Il faut espérer que les partenaires sociaux seront, eux aussi, portés par un esprit de 1958.
Le syndicat non-signataire du communiqué du 17 septembre participera au conclave. S’il négocie toujours et signe par exception, on ne peut pas douter qu’il ne soit pas intéressé à travailler à une réforme des retraites qui soit de « meilleure justice ». Comme à chaque négociation interprofessionnelle, les positions de départ, nous les connaissons, sont éloignéesmais, mais les partenaires sociaux savent l’art du compromis.
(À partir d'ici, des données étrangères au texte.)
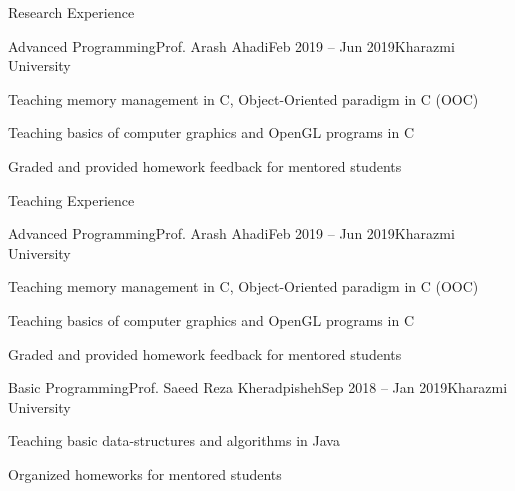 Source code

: \documentclass[]{main}
\begin{document}

\begin{section}{Research Experience}
 \begin{subsection}{Advanced Programming}{Prof. Arash Ahadi}{Feb 2019 -- Jun 2019}{Kharazmi University}
     \item Teaching memory management in C, Object-Oriented paradigm in C (OOC) \;\href{https://github.com/ckoliber/ooc_lecture}{\faExternalLink*}
     \item Teaching basics of computer graphics and OpenGL programs in C \;\href{https://github.com/ckoliber/opengl}{\faExternalLink*}
     \item Graded and provided homework feedback for mentored students
 \end{subsection}
\end{section}

\begin{section}{Teaching Experience}
 \begin{subsection}{Advanced Programming}{Prof. Arash Ahadi}{Feb 2019 -- Jun 2019}{Kharazmi University}
     \item Teaching memory management in C, Object-Oriented paradigm in C (OOC) \;\href{https://github.com/ckoliber/ooc_lecture}{\faExternalLink*}
     \item Teaching basics of computer graphics and OpenGL programs in C \;\href{https://github.com/ckoliber/opengl}{\faExternalLink*}
     \item Graded and provided homework feedback for mentored students
 \end{subsection}

 \begin{subsection}{Basic Programming}{Prof. Saeed Reza Kheradpisheh}{Sep 2018 -- Jan 2019}{Kharazmi University}
     \item Teaching basic data-structures and algorithms in Java
     \item Organized homeworks for mentored students \;\href{https://github.com/ckoliber/Phy97Sources}{\faExternalLink*}
 \end{subsection}
\end{section}
\end{document}
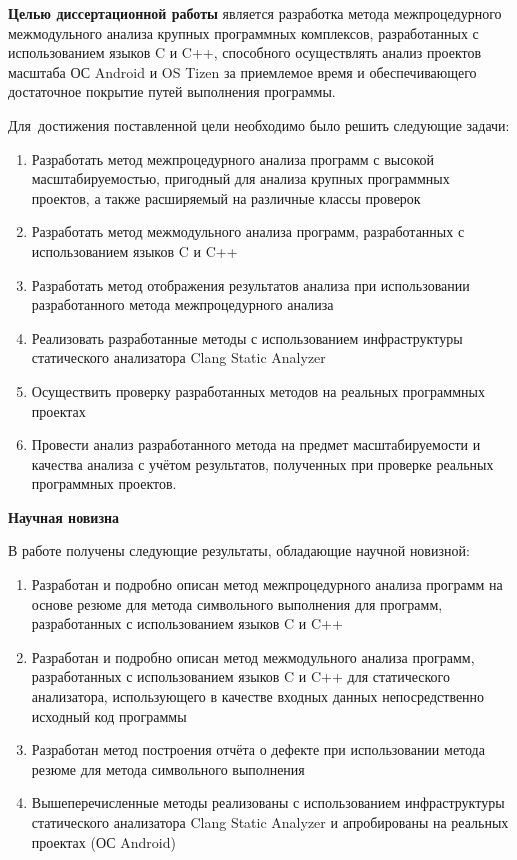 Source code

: \textbf{Целью диссертационной работы} является разработка метода межпроцедурного межмодульного анализа крупных программных комплексов, разработанных с использованием языков C и C++, способного осуществлять анализ проектов масштаба ОС Android и OS Tizen за приемлемое время и обеспечивающего достаточное покрытие путей выполнения программы.

Для~достижения поставленной цели необходимо было решить следующие задачи:
\begin{enumerate}
  \item Разработать метод межпроцедурного анализа программ с высокой масштабируемостью, пригодный для анализа крупных программных проектов, а также расширяемый на различные классы проверок
  \item Разработать метод межмодульного анализа программ, разработанных с использованием языков C и C++
  \item Разработать метод отображения результатов анализа при использовании разработанного метода межпроцедурного анализа
  \item Реализовать разработанные методы с использованием инфраструктуры статического анализатора Clang Static Analyzer
  \item Осуществить проверку разработанных методов на реальных программных проектах
  \item Провести анализ разработанного метода на предмет масштабируемости и качества анализа с учётом результатов, полученных при проверке реальных программных проектов.
\end{enumerate}

\textbf{Научная новизна}

В работе получены следующие результаты, обладающие научной новизной:
\begin{enumerate}
  \item Разработан и подробно описан метод межпроцедурного анализа программ на основе резюме для метода символьного выполнения для программ, разработанных с использованием языков C и C++
  \item Разработан и подробно описан метод межмодульного анализа программ, разработанных с использованием языков C и C++ для статического анализатора, использующего в качестве входных данных непосредственно исходный код программы
  \item Разработан метод построения отчёта о дефекте при использовании метода резюме для метода символьного выполнения
  \item Вышеперечисленные методы реализованы с использованием инфраструктуры статического анализатора Clang Static Analyzer и апробированы на реальных проектах (ОС Android)
\end{enumerate}

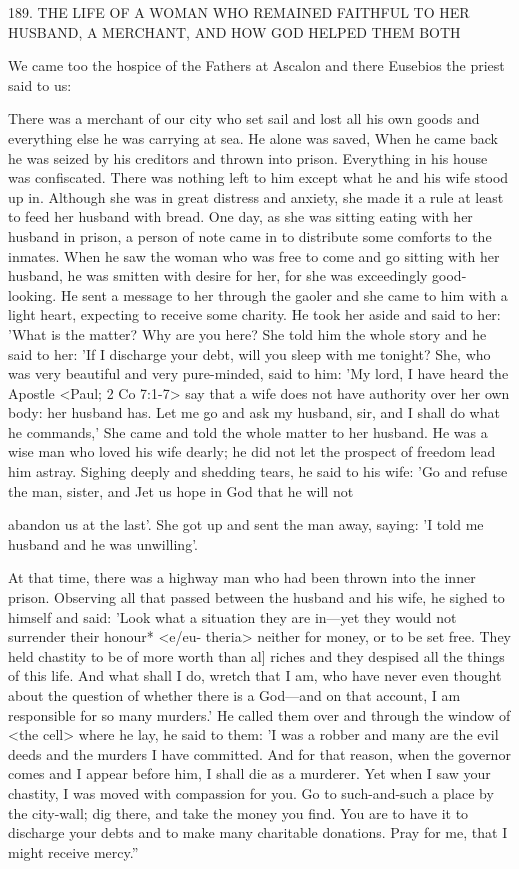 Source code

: 189.
THE LIFE OF A WOMAN WHO REMAINED
FAITHFUL TO HER HUSBAND, A MERCHANT,
AND HOW GOD HELPED THEM BOTH

We came too the hospice of the Fathers at Ascalon and there
Eusebios the priest said to us:

There was a merchant of our city who set sail and lost all his own
goods and everything else he was carrying at sea.
He alone was
saved, When he came back he was seized by his creditors and
thrown into prison.
Everything in his house was confiscated.
There
was nothing left to him except what he and his wife stood up in.
Although she was in great distress and anxiety, she made it a rule
at least to feed her husband with bread.
One day, as she was sitting
eating with her husband in prison, a person of note came in to
distribute some comforts to the inmates.
When he saw the woman
who was free to come and go sitting with her husband, he was
smitten with desire for her, for she was exceedingly good-looking.
He sent a message to her through the gaoler and she came to him
with a light heart, expecting to receive some charity.
He took her
aside and said to her: 'What is the matter? Why are you here? She
told him the whole story and he said to her: 'If I discharge your
debt, will you sleep with me tonight? She, who was very beautiful
and very pure-minded, said to him: 'My lord, I have heard the
Apostle <Paul; 2 Co 7:1-7> say that a wife does not have authority
over her own body: her husband has.
Let me go and ask my
husband, sir, and I shall do what he commands,' She came and told
the whole matter to her husband.
He was a wise man who loved his
wife dearly; he did not let the prospect of freedom lead him astray.
Sighing deeply and shedding tears, he said to his wife: 'Go and
refuse the man, sister, and Jet us hope in God that he will not

abandon us at the last'.
She got up and sent the man away, saying:
'I told me husband and he was unwilling'.

At that time, there was a highway man who had been thrown
into the inner prison.
Observing all that passed between the husband
and his wife, he sighed to himself and said: 'Look what a situation
they are in—yet they would not surrender their honour* <e/eu-
theria> neither for money, or to be set free.
They held chastity to
be of more worth than al] riches and they despised all the things of
this life.
And what shall I do, wretch that I am, who have never
even thought about the question of whether there is a God—and on
that account, I am responsible for so many murders.' He called
them over and through the window of <the cell> where he lay, he
said to them: 'I was a robber and many are the evil deeds and the
murders I have committed.
And for that reason, when the governor
comes and I appear before him, I shall die as a murderer.
Yet when
I saw your chastity, I was moved with compassion for you.
Go to
such-and-such a place by the city-wall; dig there, and take the
money you find.
You are to have it to discharge your debts and to
make many charitable donations.
Pray for me, that I might receive
mercy.”

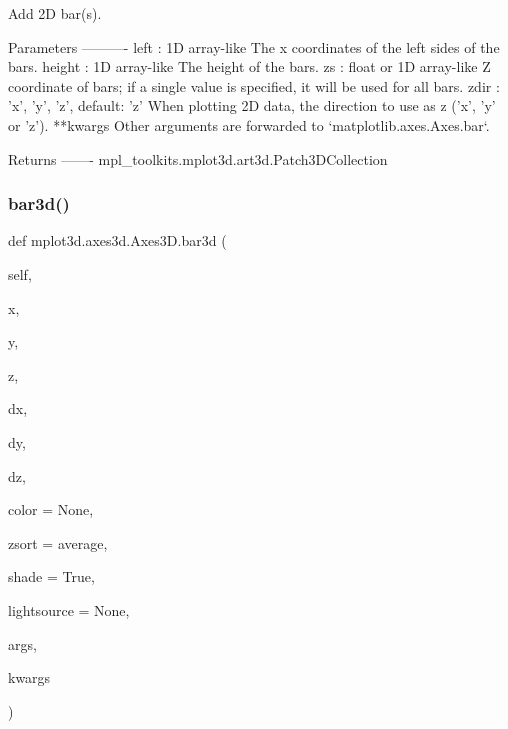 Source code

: \begin{DoxyVerb}Add 2D bar(s).

Parameters
----------
left : 1D array-like
    The x coordinates of the left sides of the bars.
height : 1D array-like
    The height of the bars.
zs : float or 1D array-like
    Z coordinate of bars; if a single value is specified, it will be
    used for all bars.
zdir : {'x', 'y', 'z'}, default: 'z'
    When plotting 2D data, the direction to use as z ('x', 'y' or 'z').
**kwargs
    Other arguments are forwarded to `matplotlib.axes.Axes.bar`.

Returns
-------
mpl_toolkits.mplot3d.art3d.Patch3DCollection
\end{DoxyVerb}
 \mbox{\label{classmplot3d_1_1axes3d_1_1Axes3D_af64225d8a9aeca2c9b5acf4953e402c8}} 
\subsubsection{\texorpdfstring{bar3d()}{bar3d()}}
{\footnotesize\ttfamily def mplot3d.\+axes3d.\+Axes3\+D.\+bar3d (\begin{DoxyParamCaption}\item[{}]{self,  }\item[{}]{x,  }\item[{}]{y,  }\item[{}]{z,  }\item[{}]{dx,  }\item[{}]{dy,  }\item[{}]{dz,  }\item[{}]{color = {\ttfamily None},  }\item[{}]{zsort = {\ttfamily \textquotesingle{}average\textquotesingle{}},  }\item[{}]{shade = {\ttfamily True},  }\item[{}]{lightsource = {\ttfamily None},  }\item[{}]{args,  }\item[{}]{kwargs }\end{DoxyParamCaption})}

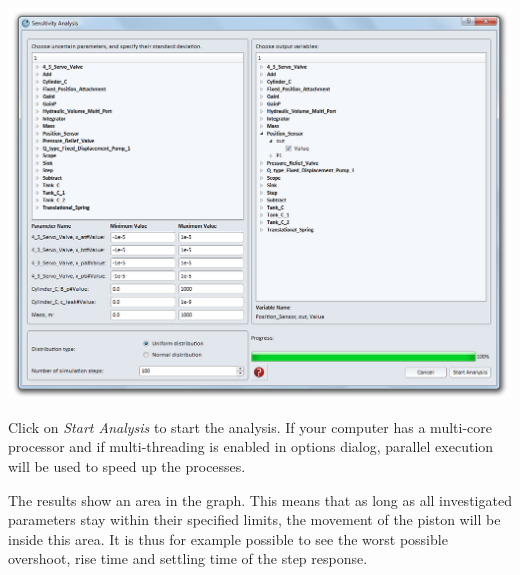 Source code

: \documentclass[a4paper,pdftex]{article}
\begin{document}
\begin{enumerate}
\includegraphics[width=\linewidth]{gfx/sensitivityanalysis/dialog.png}

Click on \textit{Start Analysis} to start the analysis. If your computer has a multi-core processor and if multi-threading is enabled in options dialog, parallel execution will be used to speed up the processes.

The results show an area in the graph. This means that as long as all investigated parameters stay within their specified limits, the movement of the piston will be inside this area. It is thus for example possible to see the worst possible overshoot, rise time and settling time of the step response.

\end{enumerate}
\end{document}
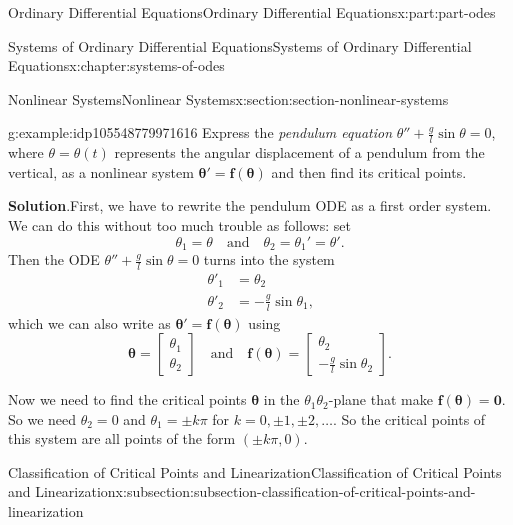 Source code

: \documentclass[oneside,10pt,]{book}
\newcommand{\blocktitlefont}{\relax}
\numberwithin{equation}{part}
\renewcommand{\vec}[1]{\mathbf{#1}}
\newcommand{\vecm}[1]{\bm{#1}}
\renewcommand{\vecm}[1]{\boldsymbol{#1}}
\newcommand{\amp}{&}
\begin{document}
\begin{partptx}{Ordinary Differential Equations}{}{Ordinary Differential Equations}{}{}{x:part:part-odes}
\begin{chapterptx}{Systems of Ordinary Differential Equations}{}{Systems of Ordinary Differential Equations}{}{}{x:chapter:systems-of-odes}
\begin{sectionptx}{Nonlinear Systems}{}{Nonlinear Systems}{}{}{x:section:section-nonlinear-systems}
\begin{introduction}{}
\begin{example}{}{g:example:idp105548779971616}
Express the \emph{pendulum equation} \(\theta''+\frac{g}{l}\sin\theta=0\), where \(\theta=\theta(t)\) represents the angular displacement of a pendulum from the vertical, as a nonlinear system \(\vecm{\theta}' = \vec{f}(\vecm{\theta})\) and then find its critical points.%
\par\smallskip%
\noindent\textbf{\blocktitlefont Solution}.\hypertarget{g:solution:idp105548779973664}{}\quad{}First, we have to rewrite the pendulum ODE as a first order system. We can do this without too much trouble as follows: set%
\begin{equation*}
\theta_{1} = \theta\quad\text{and}\quad\theta_{2} = \theta_{1}' = \theta'\text{.}
\end{equation*}
Then the ODE \(\theta''+\frac{g}{l}\sin\theta = 0\) turns into the system%
\begin{align*}
\theta'_{1} \amp = \theta_{2}\\
\theta'_{2} \amp = -\frac{g}{l}\sin\theta_{1}\text{,}
\end{align*}
which we can also write as \(\boldsymbol{\theta}' = \vec{f}(\boldsymbol{\theta})\) using%
\begin{equation*}
\vecm{\theta} = \begin{bmatrix}\theta_{1} \\ \theta_{2}\end{bmatrix}\quad\text{and}\quad \vec{f}(\vecm{\theta}) = \begin{bmatrix}\theta_{2} \\ -\frac{g}{l}\sin\theta_{2}\end{bmatrix}.
\end{equation*}
%
\par
Now we need to find the critical points \(\vecm{\theta}\) in the \(\theta_{1}\theta_{2}\)-plane that make \(\vec{f}(\vecm{\theta}) = \vec{0}\). So we need \(\theta_{2} = 0\) and \(\theta_{1} = \pm k\pi\) for \(k=0,\pm1,\pm2,\dots\). So the critical points of this system are all points of the form \((\pm k\pi,0)\).%
\end{example}
\end{introduction}%
%
%
\typeout{************************************************}
\typeout{************************************************}
%
\begin{subsectionptx}{Classification of Critical Points and Linearization}{}{Classification of Critical Points and Linearization}{}{}{x:subsection:subsection-classification-of-critical-points-and-linearization}

\end{subsectionptx}
\end{sectionptx}
\end{chapterptx}
\end{partptx}
\end{document}
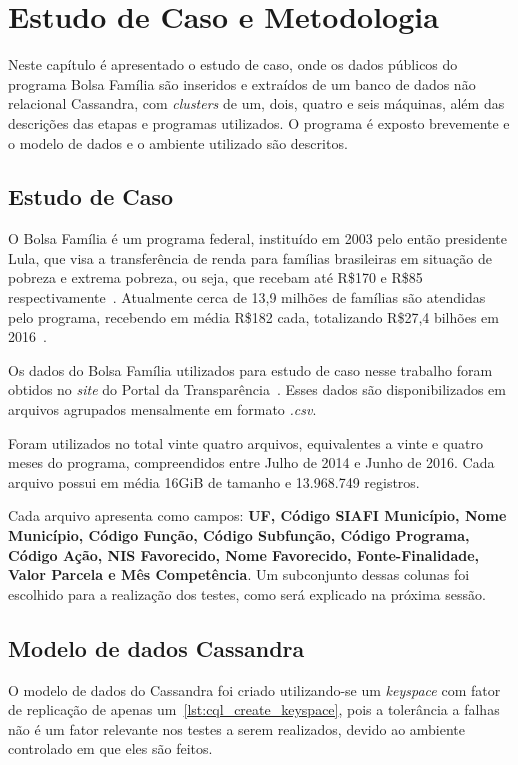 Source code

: 

\chapter{Estudo de Caso e Metodologia}

Neste capítulo é apresentado o estudo de caso, onde os dados públicos do programa Bolsa Família são inseridos e extraídos de um banco de dados não relacional Cassandra, com \emph{clusters} de um, dois, quatro e seis máquinas, além das descrições das etapas e programas utilizados. O programa é exposto brevemente e o modelo de dados e o ambiente utilizado são descritos.

\section{Estudo de Caso}
O Bolsa Família é um programa federal, instituído em 2003 pelo então presidente Lula, que visa a transferência de renda para famílias brasileiras em situação de pobreza e extrema pobreza, ou seja, que recebam até R\$170 e R\$85 respectivamente~\cite{caixa-bolsafamilia}. Atualmente cerca de 13,9 milhões de famílias são atendidas pelo programa, recebendo em média R\$182 cada, totalizando R\$27,4 bilhões em 2016~\cite{gov-bolsafamilia1, gov-bolsafamilia2}.

Os dados do Bolsa Família utilizados para estudo de caso nesse trabalho foram obtidos no \emph{site} do Portal da Transparência~\cite{portaldatransparencia}. Esses dados são disponibilizados em arquivos agrupados mensalmente em formato \emph{.csv}. 

Foram utilizados no total vinte quatro arquivos, equivalentes a vinte e quatro meses do programa, compreendidos entre Julho de 2014 e Junho de 2016. Cada arquivo possui em média 16GiB de tamanho e 13.968.749 registros.

Cada arquivo apresenta como campos: \textbf{UF, Código SIAFI Município, Nome Município, Código Função, Código Subfunção, Código Programa, Código Ação, NIS Favorecido, Nome Favorecido, Fonte-Finalidade, Valor Parcela e Mês Competência}. Um subconjunto dessas colunas foi escolhido para a realização dos testes, como será explicado na próxima sessão.

\section{Modelo de dados Cassandra}
O modelo de dados do Cassandra foi criado utilizando-se um \emph{keyspace} com fator de replicação de apenas um~\ref{lst:cql_create_keyspace}, pois a tolerância a falhas não é um fator relevante nos testes a serem realizados, devido ao ambiente controlado em que eles são feitos.

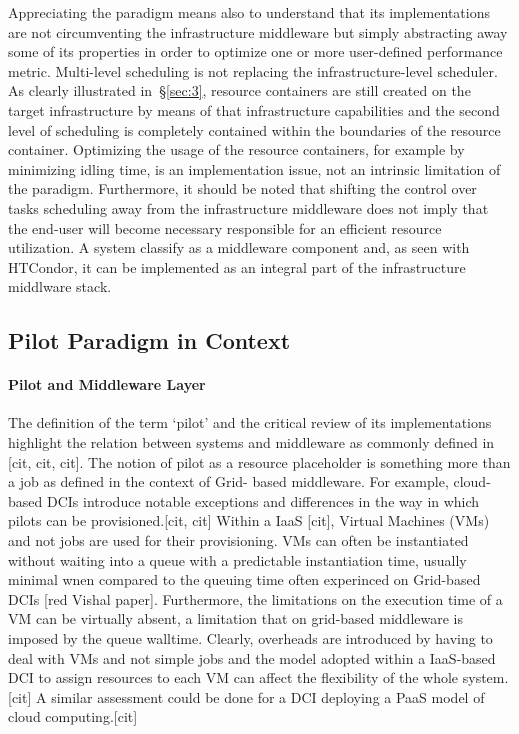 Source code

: \documentclass{sig-alternate}
\begin{document}
Appreciating the \pilot paradigm means also to understand that its
implementations are not circumventing the infrastructure middleware but
simply abstracting away some of its properties in order to optimize one
or more user-defined performance metric. Multi-level scheduling is not
replacing the infrastructure-level scheduler. As clearly illustrated
in~\S\ref{sec:3}, resource containers are still created on the target
infrastructure by means of that infrastructure capabilities and the
second level of scheduling is completely contained within the boundaries
of the resource container. Optimizing the usage of the resource
containers, for example by minimizing idling time, is an implementation
issue, not an intrinsic limitation of the \pilot paradigm. Furthermore,
it should be noted that shifting the control over tasks scheduling away
from the infrastructure middleware does not imply that the end-user will
become necessary responsible for an efficient resource utilization. A
\pilot system classify as a middleware component and, as seen with
HTCondor, it can be implemented as an integral part of the
infrastructure middlware stack.


\subsection{Pilot Paradigm in Context}
\label{sec:5.2}

\paragraph*{Pilot and Middleware Layer} The definition of the term
`pilot' and the critical review of its implementations highlight the
relation between \pilot systems and middleware as commonly defined in
[cit, cit, cit]. The notion of pilot as a resource placeholder is
something more than a job as defined in the context of Grid- based
middleware. For example, cloud-based DCIs  introduce notable exceptions
and differences in the way in which pilots can be provisioned.[cit, cit]
Within a IaaS [cit], Virtual Machines (VMs) and not jobs are used for
their provisioning. VMs can often be instantiated without waiting into a
queue  with a predictable instantiation time, usually minimal wnen
compared to the queuing time often experinced on Grid-based DCIs [red
Vishal paper]. Furthermore, the limitations on the execution time of a
VM can be virtually absent, a limitation that on grid-based middleware
is imposed by the queue walltime. Clearly, overheads are introduced by
having to deal with VMs and not simple jobs and the model adopted within
a IaaS-based DCI to assign resources to each VM can affect the
flexibility of the whole \pilotjob system. [cit] A similar assessment
could be done for a DCI deploying a PaaS model of cloud computing.[cit]
\end{document}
Sur les retraites, ils ont une réelle expertise, ils la démontrent dans la gestion et le pilotage prudentiel des retraites complémentaires. À n’en pas douter, cette expertise va jouer. Ce qu’il faut craindre, c’est la pression des partis politiques qui sera d’une autre force que ce qu’elle est habituellement, par exemple pour les négociations sur l’assurance chômage. Ce qu’il faut craindre aussi, c’est qu’un employeur, habituellement absent des négociations interprofessionnelles, vienne troubler le jeu habituel.
Cet employeur, c’est l’État-employeur, le premier responsable du déficit des retraites !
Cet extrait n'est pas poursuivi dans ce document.